● **Stored data**
━━━━

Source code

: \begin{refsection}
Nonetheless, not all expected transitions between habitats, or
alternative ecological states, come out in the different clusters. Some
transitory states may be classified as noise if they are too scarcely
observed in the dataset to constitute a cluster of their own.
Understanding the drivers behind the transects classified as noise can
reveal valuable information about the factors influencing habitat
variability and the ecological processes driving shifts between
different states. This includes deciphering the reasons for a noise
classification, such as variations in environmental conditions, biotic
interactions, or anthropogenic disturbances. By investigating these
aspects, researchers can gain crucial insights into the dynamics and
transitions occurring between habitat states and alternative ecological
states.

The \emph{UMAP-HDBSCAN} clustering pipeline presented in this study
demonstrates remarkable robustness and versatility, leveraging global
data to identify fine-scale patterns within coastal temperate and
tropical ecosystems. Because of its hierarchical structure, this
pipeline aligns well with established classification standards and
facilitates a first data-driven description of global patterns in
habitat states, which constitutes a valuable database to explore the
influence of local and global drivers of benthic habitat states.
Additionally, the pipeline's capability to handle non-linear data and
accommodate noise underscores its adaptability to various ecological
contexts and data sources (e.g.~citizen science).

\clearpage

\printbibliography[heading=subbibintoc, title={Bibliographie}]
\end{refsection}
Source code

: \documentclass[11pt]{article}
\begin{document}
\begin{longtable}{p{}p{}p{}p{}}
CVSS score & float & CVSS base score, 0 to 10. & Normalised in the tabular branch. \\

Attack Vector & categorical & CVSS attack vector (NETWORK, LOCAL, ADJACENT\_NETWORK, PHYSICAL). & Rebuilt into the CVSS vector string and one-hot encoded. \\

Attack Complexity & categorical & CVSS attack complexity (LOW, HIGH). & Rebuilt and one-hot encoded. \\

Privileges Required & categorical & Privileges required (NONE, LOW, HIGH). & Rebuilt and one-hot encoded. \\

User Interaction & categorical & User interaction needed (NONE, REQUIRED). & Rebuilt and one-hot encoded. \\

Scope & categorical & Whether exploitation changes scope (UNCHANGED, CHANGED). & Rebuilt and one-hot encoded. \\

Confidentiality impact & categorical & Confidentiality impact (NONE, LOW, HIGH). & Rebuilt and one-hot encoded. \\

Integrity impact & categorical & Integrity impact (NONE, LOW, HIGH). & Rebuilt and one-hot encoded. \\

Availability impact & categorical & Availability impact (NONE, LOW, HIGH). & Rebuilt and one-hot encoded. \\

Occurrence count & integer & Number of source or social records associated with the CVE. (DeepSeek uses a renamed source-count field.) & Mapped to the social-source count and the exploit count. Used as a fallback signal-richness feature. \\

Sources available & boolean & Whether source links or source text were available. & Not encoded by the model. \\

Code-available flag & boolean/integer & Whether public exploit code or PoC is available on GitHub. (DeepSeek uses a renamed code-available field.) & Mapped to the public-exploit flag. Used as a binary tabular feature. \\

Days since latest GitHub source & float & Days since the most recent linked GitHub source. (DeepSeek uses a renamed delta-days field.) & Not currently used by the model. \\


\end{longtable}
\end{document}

━━━━

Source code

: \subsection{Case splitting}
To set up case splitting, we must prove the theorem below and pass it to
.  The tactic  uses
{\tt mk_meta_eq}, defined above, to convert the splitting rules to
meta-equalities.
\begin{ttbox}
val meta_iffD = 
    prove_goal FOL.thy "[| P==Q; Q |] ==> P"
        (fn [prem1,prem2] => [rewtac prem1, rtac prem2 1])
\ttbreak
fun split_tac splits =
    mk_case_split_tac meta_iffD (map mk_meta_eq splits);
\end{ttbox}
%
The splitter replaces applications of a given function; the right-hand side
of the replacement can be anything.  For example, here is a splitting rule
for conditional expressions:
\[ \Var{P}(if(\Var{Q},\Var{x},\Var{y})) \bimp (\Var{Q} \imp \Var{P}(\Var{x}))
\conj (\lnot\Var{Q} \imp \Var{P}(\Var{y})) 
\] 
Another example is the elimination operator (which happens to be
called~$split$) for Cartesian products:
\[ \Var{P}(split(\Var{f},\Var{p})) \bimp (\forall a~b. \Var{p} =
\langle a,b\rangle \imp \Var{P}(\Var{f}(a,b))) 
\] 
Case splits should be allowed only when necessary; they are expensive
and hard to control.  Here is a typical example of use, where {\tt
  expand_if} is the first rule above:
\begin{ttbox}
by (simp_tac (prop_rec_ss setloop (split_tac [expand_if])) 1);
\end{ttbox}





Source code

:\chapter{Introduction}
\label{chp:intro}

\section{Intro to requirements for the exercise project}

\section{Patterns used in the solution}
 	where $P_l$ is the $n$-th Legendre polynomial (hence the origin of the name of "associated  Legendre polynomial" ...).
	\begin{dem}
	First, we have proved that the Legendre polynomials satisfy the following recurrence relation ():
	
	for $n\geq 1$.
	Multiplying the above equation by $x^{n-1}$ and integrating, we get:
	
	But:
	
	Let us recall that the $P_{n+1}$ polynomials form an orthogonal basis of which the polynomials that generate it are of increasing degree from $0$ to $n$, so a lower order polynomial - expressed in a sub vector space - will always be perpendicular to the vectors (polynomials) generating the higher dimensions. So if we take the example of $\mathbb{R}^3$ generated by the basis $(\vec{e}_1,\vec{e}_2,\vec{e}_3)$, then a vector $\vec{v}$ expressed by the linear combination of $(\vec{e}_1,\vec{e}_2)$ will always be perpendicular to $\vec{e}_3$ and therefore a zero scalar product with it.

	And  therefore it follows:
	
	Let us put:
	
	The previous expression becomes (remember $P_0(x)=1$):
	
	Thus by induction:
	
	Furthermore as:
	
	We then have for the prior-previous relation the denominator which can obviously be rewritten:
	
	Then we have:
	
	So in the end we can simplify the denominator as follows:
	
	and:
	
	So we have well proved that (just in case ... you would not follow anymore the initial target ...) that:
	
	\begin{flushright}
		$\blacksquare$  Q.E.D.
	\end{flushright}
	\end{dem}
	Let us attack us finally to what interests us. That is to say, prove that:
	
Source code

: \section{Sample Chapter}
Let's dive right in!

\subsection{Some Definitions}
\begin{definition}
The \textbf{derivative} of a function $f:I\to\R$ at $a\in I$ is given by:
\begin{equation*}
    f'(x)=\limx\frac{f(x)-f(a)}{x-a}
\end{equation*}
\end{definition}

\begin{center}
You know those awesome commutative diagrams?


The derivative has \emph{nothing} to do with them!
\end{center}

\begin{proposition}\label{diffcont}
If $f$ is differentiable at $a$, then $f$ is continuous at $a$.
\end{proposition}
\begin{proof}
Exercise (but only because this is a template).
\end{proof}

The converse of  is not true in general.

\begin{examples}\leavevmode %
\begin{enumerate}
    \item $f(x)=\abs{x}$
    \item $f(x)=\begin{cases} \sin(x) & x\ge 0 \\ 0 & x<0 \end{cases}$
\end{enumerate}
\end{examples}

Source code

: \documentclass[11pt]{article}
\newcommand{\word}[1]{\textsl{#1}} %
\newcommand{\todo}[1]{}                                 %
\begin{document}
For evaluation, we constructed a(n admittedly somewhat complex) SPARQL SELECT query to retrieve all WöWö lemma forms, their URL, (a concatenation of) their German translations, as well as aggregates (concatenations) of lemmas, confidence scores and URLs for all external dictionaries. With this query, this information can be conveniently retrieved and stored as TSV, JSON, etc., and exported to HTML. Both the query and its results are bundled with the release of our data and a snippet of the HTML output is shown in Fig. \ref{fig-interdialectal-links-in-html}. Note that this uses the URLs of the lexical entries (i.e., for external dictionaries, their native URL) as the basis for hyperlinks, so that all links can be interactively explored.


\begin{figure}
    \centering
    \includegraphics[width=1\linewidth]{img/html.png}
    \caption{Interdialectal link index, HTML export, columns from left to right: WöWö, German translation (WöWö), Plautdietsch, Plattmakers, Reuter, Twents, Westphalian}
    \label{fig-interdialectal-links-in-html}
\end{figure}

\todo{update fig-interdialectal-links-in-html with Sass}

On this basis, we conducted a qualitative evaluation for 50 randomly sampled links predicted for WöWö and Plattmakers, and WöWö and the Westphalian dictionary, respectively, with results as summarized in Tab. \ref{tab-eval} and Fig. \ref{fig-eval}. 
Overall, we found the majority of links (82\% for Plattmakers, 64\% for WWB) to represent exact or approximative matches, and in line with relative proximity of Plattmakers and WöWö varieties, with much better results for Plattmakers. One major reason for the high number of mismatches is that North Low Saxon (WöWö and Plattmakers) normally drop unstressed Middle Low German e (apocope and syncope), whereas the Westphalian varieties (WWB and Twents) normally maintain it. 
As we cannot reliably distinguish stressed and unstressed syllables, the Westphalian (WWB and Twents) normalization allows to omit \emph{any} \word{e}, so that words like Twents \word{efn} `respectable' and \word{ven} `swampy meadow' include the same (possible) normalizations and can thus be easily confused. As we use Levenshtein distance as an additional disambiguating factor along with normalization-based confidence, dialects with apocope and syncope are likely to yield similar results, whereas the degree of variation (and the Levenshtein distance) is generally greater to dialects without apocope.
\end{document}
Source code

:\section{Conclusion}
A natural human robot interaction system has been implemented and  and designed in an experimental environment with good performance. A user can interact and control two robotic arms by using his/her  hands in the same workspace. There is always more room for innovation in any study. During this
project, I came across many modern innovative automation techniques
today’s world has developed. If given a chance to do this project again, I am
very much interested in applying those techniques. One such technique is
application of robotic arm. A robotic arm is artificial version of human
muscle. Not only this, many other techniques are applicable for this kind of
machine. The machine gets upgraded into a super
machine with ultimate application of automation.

━━━━

Match on "only" and report each line of the data above that has it.

● **WRITTEN SOLUTION**
Case splits should be allowed only when necessary; they are expensive
Exercise (but only because this is a template).
muscle. Not only this, many other techniques are applicable for this kind of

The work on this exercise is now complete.